▶ DATA FOR ANALYSIS
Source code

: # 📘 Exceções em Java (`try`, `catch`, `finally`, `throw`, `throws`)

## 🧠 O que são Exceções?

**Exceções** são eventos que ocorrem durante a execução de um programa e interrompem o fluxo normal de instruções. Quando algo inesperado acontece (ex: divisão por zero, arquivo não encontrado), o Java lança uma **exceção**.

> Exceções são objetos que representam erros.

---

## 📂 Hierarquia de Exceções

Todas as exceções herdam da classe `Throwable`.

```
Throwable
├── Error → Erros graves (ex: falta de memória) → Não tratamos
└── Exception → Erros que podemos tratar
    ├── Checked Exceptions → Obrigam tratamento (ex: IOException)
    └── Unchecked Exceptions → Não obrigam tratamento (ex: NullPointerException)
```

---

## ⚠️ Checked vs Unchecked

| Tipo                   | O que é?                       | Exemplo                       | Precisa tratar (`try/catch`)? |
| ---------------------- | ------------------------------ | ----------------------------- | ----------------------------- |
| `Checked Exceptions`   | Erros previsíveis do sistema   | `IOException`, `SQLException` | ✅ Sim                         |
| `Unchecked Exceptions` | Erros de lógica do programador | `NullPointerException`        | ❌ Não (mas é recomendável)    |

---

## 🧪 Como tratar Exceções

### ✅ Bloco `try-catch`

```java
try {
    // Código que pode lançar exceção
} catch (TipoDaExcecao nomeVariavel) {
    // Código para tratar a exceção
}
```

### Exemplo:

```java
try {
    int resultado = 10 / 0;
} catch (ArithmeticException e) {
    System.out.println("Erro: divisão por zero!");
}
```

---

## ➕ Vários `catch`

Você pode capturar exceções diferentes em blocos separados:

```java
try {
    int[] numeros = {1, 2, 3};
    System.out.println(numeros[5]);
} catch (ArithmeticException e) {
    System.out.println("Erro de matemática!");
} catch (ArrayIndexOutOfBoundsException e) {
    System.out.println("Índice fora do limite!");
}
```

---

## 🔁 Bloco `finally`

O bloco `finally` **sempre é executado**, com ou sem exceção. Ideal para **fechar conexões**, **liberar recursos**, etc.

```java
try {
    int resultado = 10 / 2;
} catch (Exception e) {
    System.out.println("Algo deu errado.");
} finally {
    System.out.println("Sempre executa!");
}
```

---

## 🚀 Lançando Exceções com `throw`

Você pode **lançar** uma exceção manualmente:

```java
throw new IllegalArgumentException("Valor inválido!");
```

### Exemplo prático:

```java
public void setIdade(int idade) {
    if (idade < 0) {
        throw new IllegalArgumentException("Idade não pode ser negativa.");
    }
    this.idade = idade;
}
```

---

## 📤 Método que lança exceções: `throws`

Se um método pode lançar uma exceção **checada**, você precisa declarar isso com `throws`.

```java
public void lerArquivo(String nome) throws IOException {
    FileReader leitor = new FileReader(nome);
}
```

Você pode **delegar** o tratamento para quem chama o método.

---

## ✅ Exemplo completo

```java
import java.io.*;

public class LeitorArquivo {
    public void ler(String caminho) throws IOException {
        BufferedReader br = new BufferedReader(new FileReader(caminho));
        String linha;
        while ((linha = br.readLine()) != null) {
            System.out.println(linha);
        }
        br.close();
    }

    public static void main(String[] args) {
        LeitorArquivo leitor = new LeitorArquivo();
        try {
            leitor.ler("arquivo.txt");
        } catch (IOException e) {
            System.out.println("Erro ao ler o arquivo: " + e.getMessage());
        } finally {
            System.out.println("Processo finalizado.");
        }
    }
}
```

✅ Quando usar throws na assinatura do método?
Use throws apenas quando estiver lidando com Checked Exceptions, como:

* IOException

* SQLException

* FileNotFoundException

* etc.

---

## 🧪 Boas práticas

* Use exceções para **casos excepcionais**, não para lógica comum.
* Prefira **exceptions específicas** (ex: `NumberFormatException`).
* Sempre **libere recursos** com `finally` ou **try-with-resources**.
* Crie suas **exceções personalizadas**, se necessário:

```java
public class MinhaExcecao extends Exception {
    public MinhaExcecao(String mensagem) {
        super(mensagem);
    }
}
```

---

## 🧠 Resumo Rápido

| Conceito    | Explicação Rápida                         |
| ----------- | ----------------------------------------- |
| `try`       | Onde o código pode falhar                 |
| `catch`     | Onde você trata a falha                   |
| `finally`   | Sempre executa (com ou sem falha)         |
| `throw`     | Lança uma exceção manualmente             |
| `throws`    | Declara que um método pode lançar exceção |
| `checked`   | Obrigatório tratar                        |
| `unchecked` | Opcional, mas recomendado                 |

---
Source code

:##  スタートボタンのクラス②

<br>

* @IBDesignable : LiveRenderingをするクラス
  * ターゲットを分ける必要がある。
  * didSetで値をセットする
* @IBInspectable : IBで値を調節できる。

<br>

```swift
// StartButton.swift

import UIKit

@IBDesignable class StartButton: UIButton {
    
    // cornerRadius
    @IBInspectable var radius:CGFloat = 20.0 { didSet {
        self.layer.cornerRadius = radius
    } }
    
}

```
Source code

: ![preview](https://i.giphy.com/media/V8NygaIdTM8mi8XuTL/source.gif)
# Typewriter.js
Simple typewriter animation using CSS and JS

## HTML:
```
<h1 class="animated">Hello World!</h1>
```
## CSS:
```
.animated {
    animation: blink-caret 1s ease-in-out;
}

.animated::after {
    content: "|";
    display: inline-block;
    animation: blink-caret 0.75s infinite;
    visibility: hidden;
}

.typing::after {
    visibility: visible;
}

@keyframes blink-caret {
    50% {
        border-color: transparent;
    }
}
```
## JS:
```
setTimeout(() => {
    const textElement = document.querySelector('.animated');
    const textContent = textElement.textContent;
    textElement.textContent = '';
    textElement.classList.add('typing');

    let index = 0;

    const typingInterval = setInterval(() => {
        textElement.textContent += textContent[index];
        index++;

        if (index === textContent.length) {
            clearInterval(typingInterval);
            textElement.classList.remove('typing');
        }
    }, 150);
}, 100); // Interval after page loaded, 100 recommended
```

▶ PROBLEM
Every entry must be output again, exactly as written above.

▶ EXERCISE RESULT
Source code

: # 📘 Exceções em Java (`try`, `catch`, `finally`, `throw`, `throws`)

## 🧠 O que são Exceções?

**Exceções** são eventos que ocorrem durante a execução de um programa e interrompem o fluxo normal de instruções. Quando algo inesperado acontece (ex: divisão por zero, arquivo não encontrado), o Java lança uma **exceção**.

> Exceções são objetos que representam erros.

---

## 📂 Hierarquia de Exceções

Todas as exceções herdam da classe `Throwable`.

```
Throwable
├── Error → Erros graves (ex: falta de memória) → Não tratamos
└── Exception → Erros que podemos tratar
    ├── Checked Exceptions → Obrigam tratamento (ex: IOException)
    └── Unchecked Exceptions → Não obrigam tratamento (ex: NullPointerException)
```

---

## ⚠️ Checked vs Unchecked

| Tipo                   | O que é?                       | Exemplo                       | Precisa tratar (`try/catch`)? |
| ---------------------- | ------------------------------ | ----------------------------- | ----------------------------- |
| `Checked Exceptions`   | Erros previsíveis do sistema   | `IOException`, `SQLException` | ✅ Sim                         |
| `Unchecked Exceptions` | Erros de lógica do programador | `NullPointerException`        | ❌ Não (mas é recomendável)    |

---

## 🧪 Como tratar Exceções

### ✅ Bloco `try-catch`

```java
try {
    // Código que pode lançar exceção
} catch (TipoDaExcecao nomeVariavel) {
    // Código para tratar a exceção
}
```

### Exemplo:

```java
try {
    int resultado = 10 / 0;
} catch (ArithmeticException e) {
    System.out.println("Erro: divisão por zero!");
}
```

---

## ➕ Vários `catch`

Você pode capturar exceções diferentes em blocos separados:

```java
try {
    int[] numeros = {1, 2, 3};
    System.out.println(numeros[5]);
} catch (ArithmeticException e) {
    System.out.println("Erro de matemática!");
} catch (ArrayIndexOutOfBoundsException e) {
    System.out.println("Índice fora do limite!");
}
```

---

## 🔁 Bloco `finally`

O bloco `finally` **sempre é executado**, com ou sem exceção. Ideal para **fechar conexões**, **liberar recursos**, etc.

```java
try {
    int resultado = 10 / 2;
} catch (Exception e) {
    System.out.println("Algo deu errado.");
} finally {
    System.out.println("Sempre executa!");
}
```

---

## 🚀 Lançando Exceções com `throw`

Você pode **lançar** uma exceção manualmente:

```java
throw new IllegalArgumentException("Valor inválido!");
```

### Exemplo prático:

```java
public void setIdade(int idade) {
    if (idade < 0) {
        throw new IllegalArgumentException("Idade não pode ser negativa.");
    }
    this.idade = idade;
}
```

---

## 📤 Método que lança exceções: `throws`

Se um método pode lançar uma exceção **checada**, você precisa declarar isso com `throws`.

```java
public void lerArquivo(String nome) throws IOException {
    FileReader leitor = new FileReader(nome);
}
```

Você pode **delegar** o tratamento para quem chama o método.

---

## ✅ Exemplo completo

```java
import java.io.*;

public class LeitorArquivo {
    public void ler(String caminho) throws IOException {
        BufferedReader br = new BufferedReader(new FileReader(caminho));
        String linha;
        while ((linha = br.readLine()) != null) {
            System.out.println(linha);
        }
        br.close();
    }

    public static void main(String[] args) {
        LeitorArquivo leitor = new LeitorArquivo();
        try {
            leitor.ler("arquivo.txt");
        } catch (IOException e) {
            System.out.println("Erro ao ler o arquivo: " + e.getMessage());
        } finally {
            System.out.println("Processo finalizado.");
        }
    }
}
```

✅ Quando usar throws na assinatura do método?
Use throws apenas quando estiver lidando com Checked Exceptions, como:

* IOException

* SQLException

* FileNotFoundException

* etc.

---

## 🧪 Boas práticas

* Use exceções para **casos excepcionais**, não para lógica comum.
* Prefira **exceptions específicas** (ex: `NumberFormatException`).
* Sempre **libere recursos** com `finally` ou **try-with-resources**.
* Crie suas **exceções personalizadas**, se necessário:

```java
public class MinhaExcecao extends Exception {
    public MinhaExcecao(String mensagem) {
        super(mensagem);
    }
}
```

---

## 🧠 Resumo Rápido

| Conceito    | Explicação Rápida                         |
| ----------- | ----------------------------------------- |
| `try`       | Onde o código pode falhar                 |
| `catch`     | Onde você trata a falha                   |
| `finally`   | Sempre executa (com ou sem falha)         |
| `throw`     | Lança uma exceção manualmente             |
| `throws`    | Declara que um método pode lançar exceção |
| `checked`   | Obrigatório tratar                        |
| `unchecked` | Opcional, mas recomendado                 |

---
Source code

:##  スタートボタンのクラス②

<br>

* @IBDesignable : LiveRenderingをするクラス
  * ターゲットを分ける必要がある。
  * didSetで値をセットする
* @IBInspectable : IBで値を調節できる。

<br>

```swift
// StartButton.swift

import UIKit

@IBDesignable class StartButton: UIButton {
    
    // cornerRadius
    @IBInspectable var radius:CGFloat = 20.0 { didSet {
        self.layer.cornerRadius = radius
    } }
    
}

```
Source code

: ![preview](https://i.giphy.com/media/V8NygaIdTM8mi8XuTL/source.gif)
# Typewriter.js
Simple typewriter animation using CSS and JS

## HTML:
```
<h1 class="animated">Hello World!</h1>
```
## CSS:
```
.animated {
    animation: blink-caret 1s ease-in-out;
}

.animated::after {
    content: "|";
    display: inline-block;
    animation: blink-caret 0.75s infinite;
    visibility: hidden;
}

.typing::after {
    visibility: visible;
}

@keyframes blink-caret {
    50% {
        border-color: transparent;
    }
}
```
## JS:
```
setTimeout(() => {
    const textElement = document.querySelector('.animated');
    const textContent = textElement.textContent;
    textElement.textContent = '';
    textElement.classList.add('typing');

    let index = 0;

    const typingInterval = setInterval(() => {
        textElement.textContent += textContent[index];
        index++;

        if (index === textContent.length) {
            clearInterval(typingInterval);
            textElement.classList.remove('typing');
        }
    }, 150);
}, 100); // Interval after page loaded, 100 recommended
```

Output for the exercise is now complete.